Stres dobija i znów odbiera mi coś ważnego, znów źródłem stresu jest ona, to jakby miało nigdy się nie skończyć. Jestem w trakcie leczenia - pierwszego odkąd żyje a trochę żyję już na tym świecie i dotąd nie było nadziei. Jedynie intensywna rehabilitacja odbierająca codzienność i normalne życie... teraz jest lek lecz normalne życie odbiera coś innego. Wchodzę zmotywowany na salę, zostawiam na niej pot i łzy, wychodzę, mijam kącik dla dzieci w miejskiej przychodni i wszystko pęka, rzuca mnie na kolana... znów to uczucie, że nie ma przy mnie mojego serca, Mojej córeczki. Nie widziałem Jej 3 miesiące, ostatnio 3 tygodnie nie dawała mi Jej nawet do tel. Nic nie mogę zrobić, istniejące rozwiązania prawne to jedynie teoria. Jest wyrok sądu a w dni widzeń otrzymuje sms, że córka chora a gdy jadę na miejsce, wywozi Ją na cały weekend. Zglaszam policji i wracam ponad 300 km w jedną stronę. Ustaliłem, że już nie mieszkają w dotychczasowym miejscu - nowego adresu nie chce mi podać (mieszka z nowym wujkiem a w jego mieszkaniu przechowywane są skradzione od jej koleżanki z domu meble i sprzętu - okradła swojego faceta jak w listopadzie żona okradła mnie / nas), a sądy z powodu epidemii nie działają. Gdy działają jest niewiele lepiej.. dlatego jestem po 4 zastrzyku, do każdego podchodzę dla Niej, z myślą o Jej przyszłości.. lecz nie czuje żadnej poprawy. Czuje większą bezradność w walce o zdrowie i córkę, niż gdy walczyłem o żonę i małżeństwo. Nie zasługiwała na bycie moją żoną i nie zasługuje na córkę, na bycie Jej matką. Jest potworem odbierającym ojca własnemu dziecku... dzień w którym stracę więź z córką będzie dniem mojej śmierci, nawet jeśli wciąż bić będzie moje serce. Bez córki czuje się jak dłoń pozbawiona 4 palców, nie nadająca się do użytku, brzydka, nienaturalna..

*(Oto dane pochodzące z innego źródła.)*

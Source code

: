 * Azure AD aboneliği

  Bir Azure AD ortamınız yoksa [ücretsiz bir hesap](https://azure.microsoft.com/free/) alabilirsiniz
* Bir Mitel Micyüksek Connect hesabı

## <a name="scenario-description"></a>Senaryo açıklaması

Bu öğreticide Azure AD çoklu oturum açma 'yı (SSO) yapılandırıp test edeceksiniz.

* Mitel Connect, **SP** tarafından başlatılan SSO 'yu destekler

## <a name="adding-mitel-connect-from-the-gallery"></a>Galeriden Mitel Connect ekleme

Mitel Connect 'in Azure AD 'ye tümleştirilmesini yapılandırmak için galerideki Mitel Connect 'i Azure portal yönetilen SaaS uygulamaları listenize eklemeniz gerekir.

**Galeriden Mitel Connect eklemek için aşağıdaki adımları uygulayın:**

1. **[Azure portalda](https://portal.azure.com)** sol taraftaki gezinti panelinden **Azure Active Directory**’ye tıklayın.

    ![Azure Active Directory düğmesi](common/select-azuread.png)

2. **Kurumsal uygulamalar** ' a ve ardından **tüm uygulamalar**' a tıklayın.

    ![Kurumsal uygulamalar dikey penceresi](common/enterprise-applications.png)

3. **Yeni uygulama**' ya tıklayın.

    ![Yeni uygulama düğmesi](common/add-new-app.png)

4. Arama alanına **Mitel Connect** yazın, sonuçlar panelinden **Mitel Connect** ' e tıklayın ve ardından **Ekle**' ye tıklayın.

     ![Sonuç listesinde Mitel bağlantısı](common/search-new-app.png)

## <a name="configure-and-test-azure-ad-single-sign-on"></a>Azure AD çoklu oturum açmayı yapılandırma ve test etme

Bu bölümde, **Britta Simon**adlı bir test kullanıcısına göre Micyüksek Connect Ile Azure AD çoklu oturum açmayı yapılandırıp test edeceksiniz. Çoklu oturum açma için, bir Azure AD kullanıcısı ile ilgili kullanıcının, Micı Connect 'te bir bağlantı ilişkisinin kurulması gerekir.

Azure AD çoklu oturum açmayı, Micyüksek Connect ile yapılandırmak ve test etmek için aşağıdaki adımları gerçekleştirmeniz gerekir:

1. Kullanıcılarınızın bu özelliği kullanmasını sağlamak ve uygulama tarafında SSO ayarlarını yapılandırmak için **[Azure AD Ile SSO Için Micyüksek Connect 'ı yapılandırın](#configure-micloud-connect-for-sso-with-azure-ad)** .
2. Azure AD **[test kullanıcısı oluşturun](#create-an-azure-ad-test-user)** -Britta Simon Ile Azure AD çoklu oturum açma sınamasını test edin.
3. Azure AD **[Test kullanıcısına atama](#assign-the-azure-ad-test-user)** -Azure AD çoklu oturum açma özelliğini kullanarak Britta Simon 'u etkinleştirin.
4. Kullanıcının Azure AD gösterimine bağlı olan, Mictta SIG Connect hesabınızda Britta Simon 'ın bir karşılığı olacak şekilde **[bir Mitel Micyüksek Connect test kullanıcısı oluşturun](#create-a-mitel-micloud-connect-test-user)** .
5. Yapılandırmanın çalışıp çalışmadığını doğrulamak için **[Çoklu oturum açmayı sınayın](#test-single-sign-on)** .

Jest taki film... "Tato", oglądałem go ok. 20 lat temu sądząc, że mnie nigdy to nie spotka: https://www.youtube.com/watch?v=ZzS7mMJ5WVA Nic tak nie boli jak brak dziecka, jak świadomość, że ono jest tam... gdzieś. Dziś nawet nie wiem gdzie...

1 komentarz:

  1. Boże czytając to płyną łzy, niewyobrażalna krzywda i ból to cos okrutnego. Sama jestem matka sama wychowuje córki ale nigdy nie zabronię im widywać się z rodziną która kochają choćbym nie wiem jaki żal do nich czuła. Nawet nie umiem napisać słów otuchy bo to i tak Ci nic nie pomoże wiem że nawet nie wesprę cię tym. Ale mogę powiedzieć walcz i jeszcze raz walcz.